Friday, May 24, 4:35 p.m.
Calibri (Body), 11 point, single spaced. It irritates me a little, taps into the well of frustration in my chest that is ready rise up at the most trivial of provocations. I do not need the usual format. I will be ok without it this time. Yes, I can do this.
It is ridiculous to be bothered by formatting, but here I am, barely tolerating the default set-up. I feel much calmer with music.
Music is my anti-depressant and anxiolytic. I manage myself well enough, especially now, that I do not need medication. There are people that do, and that is ok.
My sister, Mae, and I struggle with similar things. She does take medication and generally views my adamance not to as irresponsible. Once, she told me she is comfortable talking to me about how she feels during her low periods, since I have experienced worse. I understood before, but never with a sense of realization, that we perceive my trials differently.
I endure the "high tides". They roll in unpredictably and threaten to drown me, so I turn my head up and try to breath. I know, just as they are guaranteed to rise up, they will always pull back, and I will be stuck in the same sandy spot, alive, to wait until they overwhelm me again. And I know from experience not to fight the tides. The best way to handle them is to let myself feel what they bring me.
Mae feels the need for medication, and perhaps she needs it. I would say what she experiences is worse in many ways. She is responsible for treating it in the best way that works for her. Our personal struggles are dissimilar, yet very much the same, which results in misunderstandings.
She can tell me, without fear of judgement or overreaction, she does not want to exist because I have felt the same way many, many times throughout my life. I know we fight the pain as much as we can. Mae does not speak such words for the reaction, pity, attention, or as a cry for help. They are an admission of the war waging inside her in an effort to get a troubling weight off her chest.
At the same time, I cannot understand feeling too depressed to get out of bed or the mood swings she goes through. She does not understand the fear that sometimes prevents me from completing seemingly simple tasks or the frustration that makes me insist on doing certain things in specific ways. One would think two people with similar diagnoses could understand each other better. If there is one thing I have learned, it is that even when we are near those who wish to support us, we are still alone in our suffering. Never will there be a white knight in shining armor. No one can know us completely inside and out.

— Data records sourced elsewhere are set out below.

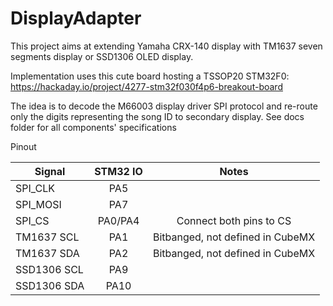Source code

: # DisplayAdapter
This project aims at extending Yamaha CRX-140 display with TM1637
seven segments display or SSD1306 OLED display.

Implementation uses this cute board hosting a TSSOP20 STM32F0:
https://hackaday.io/project/4277-stm32f030f4p6-breakout-board

The idea is to decode the M66003 display driver SPI protocol and re-route only
the digits representing the song ID to secondary display.
See docs folder for all components' specifications

Pinout

|Signal        | STM32 IO | Notes                             |
|--------------|:--------:|:----------------------------------:
| SPI_CLK      |  PA5     |                                   |
| SPI_MOSI     |  PA7     |                                   |
| SPI_CS       |  PA0/PA4 | Connect both pins to CS           |
| TM1637  SCL  |  PA1     | Bitbanged, not defined in CubeMX  |
| TM1637  SDA  |  PA2     | Bitbanged, not defined in CubeMX  |
| SSD1306 SCL  |  PA9     |                                   |
| SSD1306 SDA  |  PA10    |                                   |


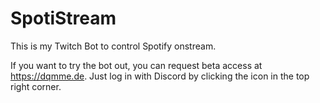 # SpotiStream
This is my Twitch Bot to control Spotify onstream.

If you want to try the bot out, you can request beta access at https://dqmme.de. Just log in with Discord by clicking the icon in the top right corner.
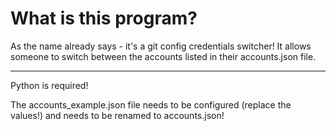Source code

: # What is this program?

As the name already says - it's a git config credentials switcher!
It allows someone to switch between the accounts listed in their accounts.json file.


------------------
Python is required!

The accounts_example.json file needs to be configured (replace the values!) and needs to be renamed to accounts.json!
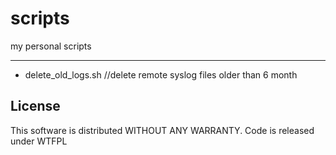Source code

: # scripts
my personal scripts

---------
-	delete_old_logs.sh           //delete remote syslog files older than 6 month

License
-------
This software is distributed WITHOUT ANY WARRANTY.
Code is released under WTFPL

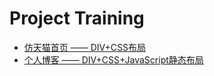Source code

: # Project Training

* [仿天猫首页 —— DIV+CSS布局](https://q-angelo.github.io/project-training/tm/)
* [个人博客 —— DIV+CSS+JavaScript静态布局](https://q-angelo.github.io/project-training/tm/)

I suppose one of the lessons my high school taught me was the need to trust myself. My parents raised me with the concern I would inherit a particularly nasty disorder from my father, in which the patient is unaware of what they suffer. To my young mind, their overbearing worry felt like expectation, so I grew up insecure in my own judgement and learned to lean on others'. My senior year, I trusted my principal and those classmates who spoke poorly of me over my family and my counselor, who cared for me. My inclination to think harshly of myself played a large part. In hindsight, I wonder if their judgement was an extension of my own, since I was already so self-critical. But I also doubted the need for no forgiveness, and I should have trusted the small part of me that said my school was wrong.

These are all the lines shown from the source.